Polemik UU ITE, Ini Daftar Pasal Kontroversi
Utama

Polemik UU ITE, Ini Daftar Pasal Kontroversi

Penghukuman UU ITE mencapai 96,8% atau 744 dengan tingkat pemenjaraan mencapai 88% 676 perkara.

Aji Prasetyo
Bacaan 7 Menit

Contoh lainnya adalah pasal tentang penyebaran informasi yang menimbulkan penyebaran kebencian berbasis SARA sebagaimana diatur dalam 28 ayat (2) UU ITE. Pasal ini tidak dirumuskan sesuai dengan tujuan awal perumusan tindak pidana tentang propaganda kebencian. Pasal ini justru menyasar kelompok dan individu yang mengkritik institusi dengan ekspresi yang sah, lebih memprihatinkan pasal ini kerap digunakan untuk membungkam pengkritik Presiden, sesuatu yang oleh Mahkamah Konstitusi dianggap inkonstitusional saat menghapus pasal tentang penghinaan terhadap Presiden.

“Laporan yang dihimpun koalisi masyarakat sipil menunjukkan sejak 2016 sampai dengan Februari 2020, untuk kasus-kasus dengan pasal 27, 28 dan 29 UU ITE, menunjukkan penghukuman (conviction rate) mencapai 96,8% (744 perkara) dengan tingkat pemenjaraan yang sangat tinggi mencapai 88% (676 perkara). Laporan terakhir SAFEnet menyimpulkan bahwa jurnalis, aktivis, dan warga kritis paling banyak dikriminalisasi dengan menggunakan pasal-pasal karet yang cenderung multitafsir dengan tujuan membungkam suara-suara kritis. Sektor perlindungan konsumen, anti korupsi, pro-demokrasi, penyelamatan lingkungan, dan kebebasan informasi menjadi sasaran utama,” jelas koalisi.

Revisi UU ITE, menurut koalisi khususnya dalam tindak pidana penghinaan dan tindak pidana penyebaran berita bohong, harus dijamin tidak terjadi duplikasi yang menyebabkan tumpang tindih sehingga berakibat bertentangan dengan kepastian hukum. Pasal-pasal tersebut harus disesuaikan dengan ketentuan dalam RKUHP yang akan dibahas.
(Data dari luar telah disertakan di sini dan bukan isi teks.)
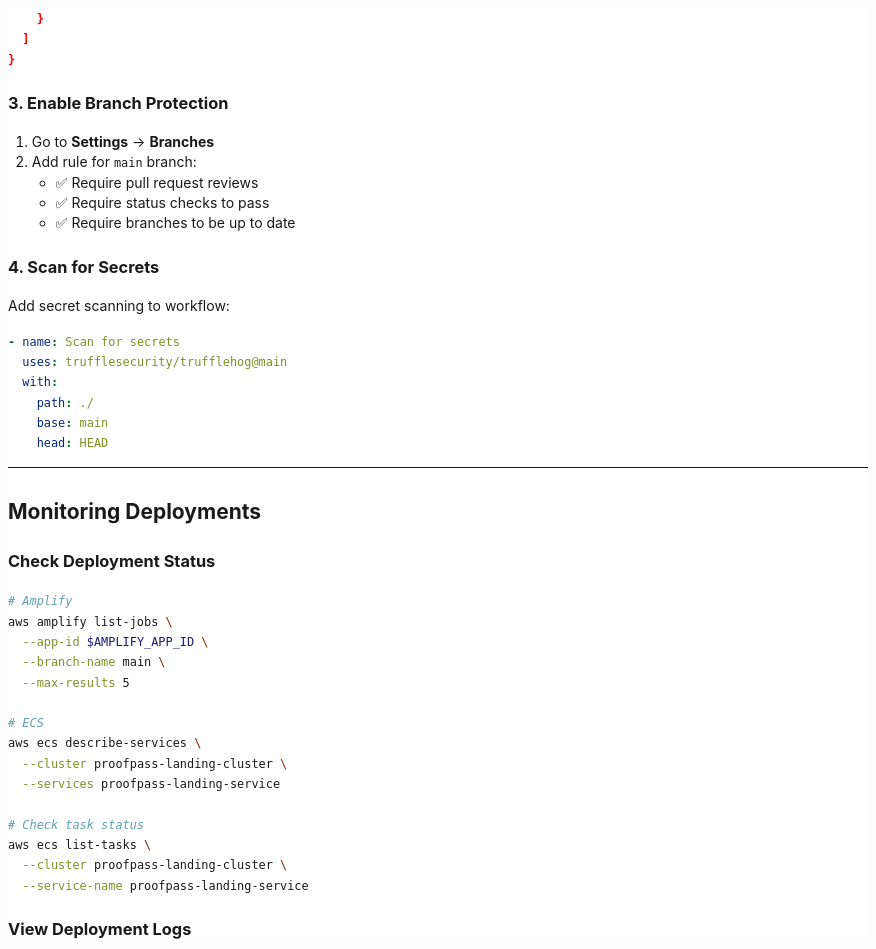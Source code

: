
 ```json
    }
  ]
}
```

### 3. Enable Branch Protection

1. Go to **Settings** → **Branches**
2. Add rule for `main` branch:
   - ✅ Require pull request reviews
   - ✅ Require status checks to pass
   - ✅ Require branches to be up to date

### 4. Scan for Secrets

Add secret scanning to workflow:

```yaml
- name: Scan for secrets
  uses: trufflesecurity/trufflehog@main
  with:
    path: ./
    base: main
    head: HEAD
```

---

## Monitoring Deployments

### Check Deployment Status

```bash
# Amplify
aws amplify list-jobs \
  --app-id $AMPLIFY_APP_ID \
  --branch-name main \
  --max-results 5

# ECS
aws ecs describe-services \
  --cluster proofpass-landing-cluster \
  --services proofpass-landing-service

# Check task status
aws ecs list-tasks \
  --cluster proofpass-landing-cluster \
  --service-name proofpass-landing-service
```

### View Deployment Logs
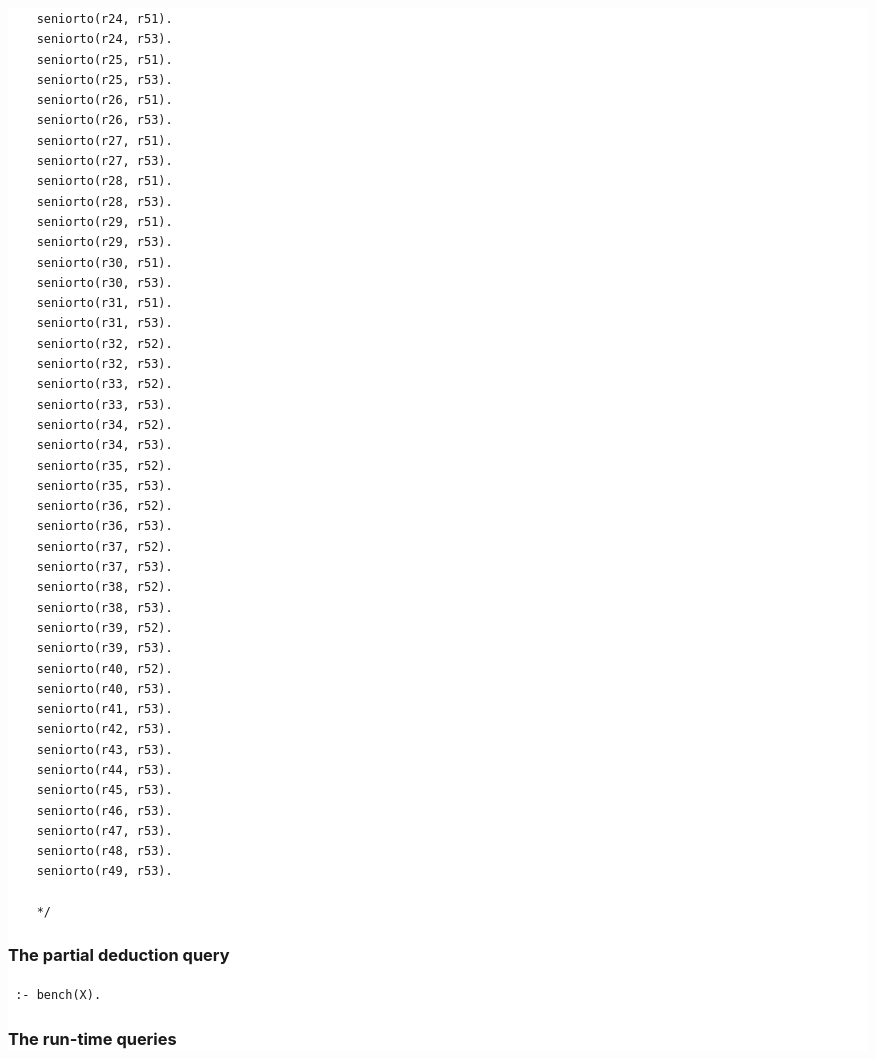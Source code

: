         seniorto(r24, r51).
        seniorto(r24, r53).
        seniorto(r25, r51).
        seniorto(r25, r53).
        seniorto(r26, r51).
        seniorto(r26, r53).
        seniorto(r27, r51).
        seniorto(r27, r53).
        seniorto(r28, r51).
        seniorto(r28, r53).
        seniorto(r29, r51).
        seniorto(r29, r53).
        seniorto(r30, r51).
        seniorto(r30, r53).
        seniorto(r31, r51).
        seniorto(r31, r53).
        seniorto(r32, r52).
        seniorto(r32, r53).
        seniorto(r33, r52).
        seniorto(r33, r53).
        seniorto(r34, r52).
        seniorto(r34, r53).
        seniorto(r35, r52).
        seniorto(r35, r53).
        seniorto(r36, r52).
        seniorto(r36, r53).
        seniorto(r37, r52).
        seniorto(r37, r53).
        seniorto(r38, r52).
        seniorto(r38, r53).
        seniorto(r39, r52).
        seniorto(r39, r53).
        seniorto(r40, r52).
        seniorto(r40, r53).
        seniorto(r41, r53).
        seniorto(r42, r53).
        seniorto(r43, r53).
        seniorto(r44, r53).
        seniorto(r45, r53).
        seniorto(r46, r53).
        seniorto(r47, r53).
        seniorto(r48, r53).
        seniorto(r49, r53).

        */

### The partial deduction query

     :- bench(X).

### The run-time queries
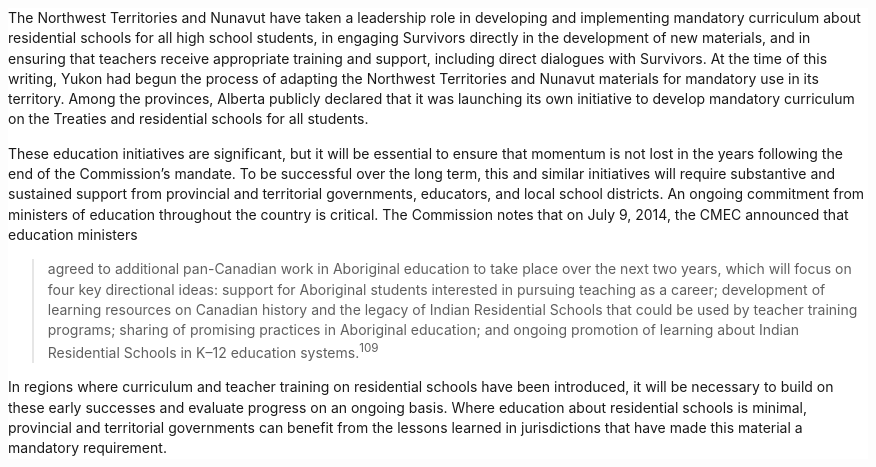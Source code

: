 The Northwest Territories and Nunavut have taken a leadership role in developing and implementing mandatory curriculum about residential schools for all high school students, in engaging Survivors directly in the development of new materials, and in ensuring that teachers receive appropriate training and support, including direct dialogues with Survivors. At the time of this writing, Yukon had begun the process of adapting the Northwest Territories and Nunavut materials for mandatory use in its territory. Among the provinces, Alberta publicly declared that it was launching its own initiative to develop mandatory curriculum on the Treaties and residential schools for all students.

These education initiatives are significant, but it will be essential to ensure that momentum is not lost in the years following the end of the Commission’s mandate. To be successful over the long term, this and similar initiatives will require substantive and sustained support from provincial and territorial governments, educators, and local school districts. An ongoing commitment from ministers of education throughout the country is critical. The Commission notes that on July 9, 2014, the CMEC announced that education ministers

> agreed to additional pan-Canadian work in Aboriginal education to take place over the next two years, which will focus on four key directional ideas: support for Aboriginal students interested in pursuing teaching as a career; development of learning resources on Canadian history and the legacy of Indian Residential Schools that could be used by teacher training programs; sharing of promising practices in Aboriginal education; and ongoing promotion of learning about Indian Residential Schools in K–12 education systems.<sup>109</sup>

In regions where curriculum and teacher training on residential schools have been introduced, it will be necessary to build on these early successes and evaluate progress on an ongoing basis. Where education about residential schools is minimal, provincial and territorial governments can benefit from the lessons learned in jurisdictions that have made this material a mandatory requirement.

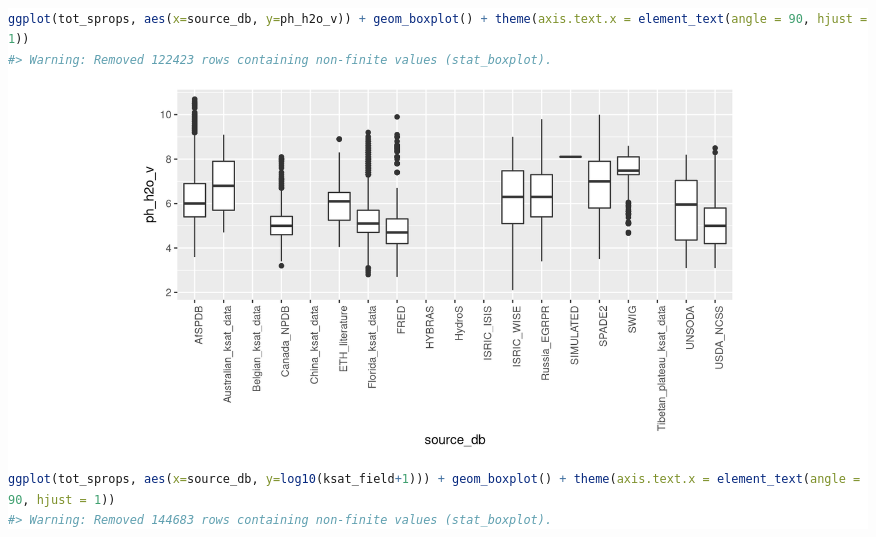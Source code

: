 
```r
ggplot(tot_sprops, aes(x=source_db, y=ph_h2o_v)) + geom_boxplot() + theme(axis.text.x = element_text(angle = 90, hjust = 1))
#> Warning: Removed 122423 rows containing non-finite values (stat_boxplot).
```

<img src="030-import_physical_data_files/figure-html/unnamed-chunk-26-1.png" width="70%" style="display: block; margin: auto;" />


```r
ggplot(tot_sprops, aes(x=source_db, y=log10(ksat_field+1))) + geom_boxplot() + theme(axis.text.x = element_text(angle = 90, hjust = 1))
#> Warning: Removed 144683 rows containing non-finite values (stat_boxplot).
```
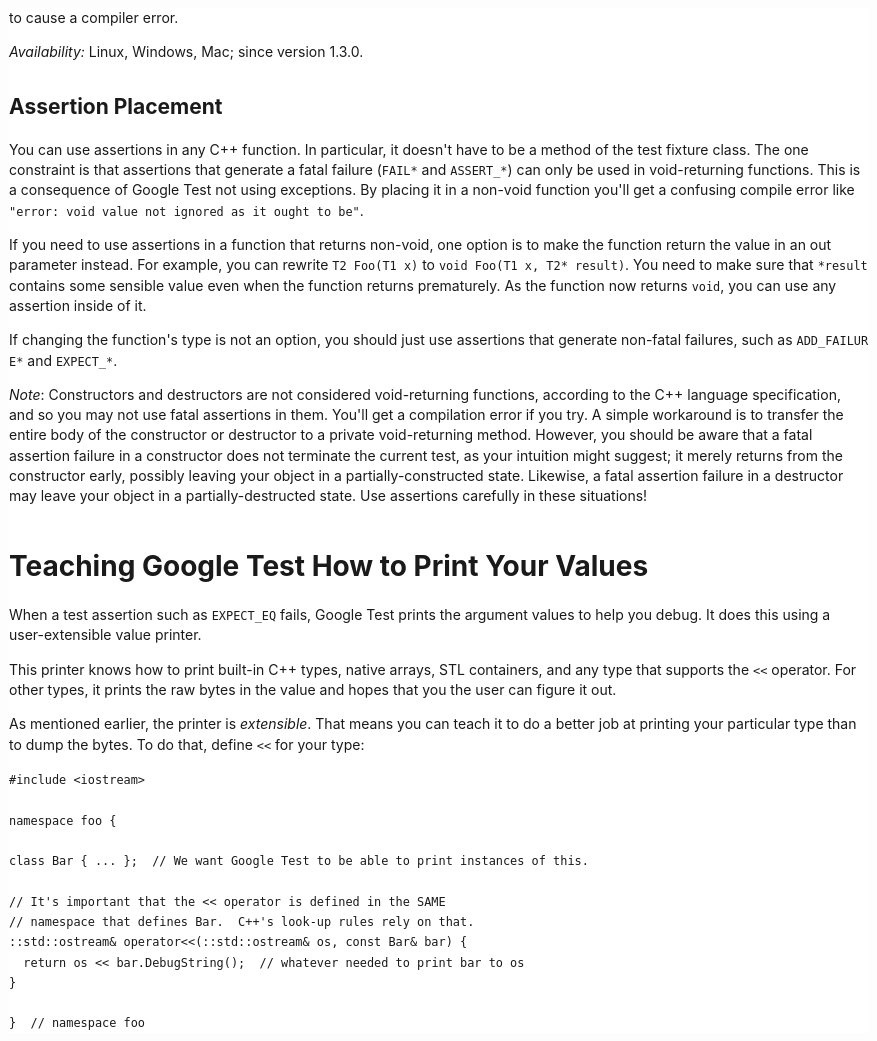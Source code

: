 to cause a compiler error.

_Availability:_ Linux, Windows, Mac; since version 1.3.0.

## Assertion Placement ##

You can use assertions in any C++ function. In particular, it doesn't
have to be a method of the test fixture class. The one constraint is
that assertions that generate a fatal failure (`FAIL*` and `ASSERT_*`)
can only be used in void-returning functions. This is a consequence of
Google Test not using exceptions. By placing it in a non-void function
you'll get a confusing compile error like
`"error: void value not ignored as it ought to be"`.

If you need to use assertions in a function that returns non-void, one option
is to make the function return the value in an out parameter instead. For
example, you can rewrite `T2 Foo(T1 x)` to `void Foo(T1 x, T2* result)`. You
need to make sure that `*result` contains some sensible value even when the
function returns prematurely. As the function now returns `void`, you can use
any assertion inside of it.

If changing the function's type is not an option, you should just use
assertions that generate non-fatal failures, such as `ADD_FAILURE*` and
`EXPECT_*`.

_Note_: Constructors and destructors are not considered void-returning
functions, according to the C++ language specification, and so you may not use
fatal assertions in them. You'll get a compilation error if you try. A simple
workaround is to transfer the entire body of the constructor or destructor to a
private void-returning method. However, you should be aware that a fatal
assertion failure in a constructor does not terminate the current test, as your
intuition might suggest; it merely returns from the constructor early, possibly
leaving your object in a partially-constructed state. Likewise, a fatal
assertion failure in a destructor may leave your object in a
partially-destructed state. Use assertions carefully in these situations!

# Teaching Google Test How to Print Your Values #

When a test assertion such as `EXPECT_EQ` fails, Google Test prints the
argument values to help you debug.  It does this using a
user-extensible value printer.

This printer knows how to print built-in C++ types, native arrays, STL
containers, and any type that supports the `<<` operator.  For other
types, it prints the raw bytes in the value and hopes that you the
user can figure it out.

As mentioned earlier, the printer is _extensible_.  That means
you can teach it to do a better job at printing your particular type
than to dump the bytes.  To do that, define `<<` for your type:

```
#include <iostream>

namespace foo {

class Bar { ... };  // We want Google Test to be able to print instances of this.

// It's important that the << operator is defined in the SAME
// namespace that defines Bar.  C++'s look-up rules rely on that.
::std::ostream& operator<<(::std::ostream& os, const Bar& bar) {
  return os << bar.DebugString();  // whatever needed to print bar to os
}

}  // namespace foo
```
Berdasarkan monitoring yang dilakukan oleh LBH Pers, selama tahun 2020 setidaknya terdapat 10 Jurnalis yang sedang melaksanakan kerja kerja pers dilaporkan menggunakan ketentuan pasal - pasal dalam UU ITE. Adapun pasal yang kerap digunakan adalah pasal 27 ayat (3) tentang pencemaran nama baik dan pasal 28 ayat (2) tentang ujaran kebencian.
 
Kedua, proses “fair trial” dalam ketentuan penangkapan, penahanan, penggeledahan, dan penyitaan dalam revisi UU ITE harus kembali diberlakukan dan mendukung pembaharuan KUHAP dalam RKUHAP bahwa segala bentuk upaya paksa harus dengan izin pengadilan. Revisi UU ITE harus mengembalikan hal baik yang pernah dirumuskan oleh UU ITE tahun 2008 bahwa mekanisme upaya paksa harus dengan izin dalam bentuk penetapan dari pengadilan. Dalam UU ITE yang sekarang berlaku, upaya paksa justru menjadi diskresi aparat penegak hukum dan menghilangkan ijin dari Ketua Pengadilan.

Ketiga, pengaturan mengenai blocking & filtering juga harus direvisi. Dalam pandangan Koalisi, kendatipun kewenangan tersebut memang sudah seharusnya dimiliki pemerintah untuk menegakan hukum, namun perlu adanya kontrol agar tidak terjadi kesewenang - wenangan. Kewenangan mengenai pengaturan blocking dan filtering konten harus diatur secara tegas mekanismenya sesuai dengan due process of law.

“Terlalu besarnya kewenangan pemerintah eksekutif melakukan blocking dan filtering konten internet perlu ditinjau ulang dengan memasukan mekanisme kontrol dan pengawasan sebelum dan setelah melaksanakan pemutusan. Hal tersebut adalah semata mata untuk menjamin hak setiap orang atas informasi dan asas-asas pemerintahan yang baik,” tegas koalisi.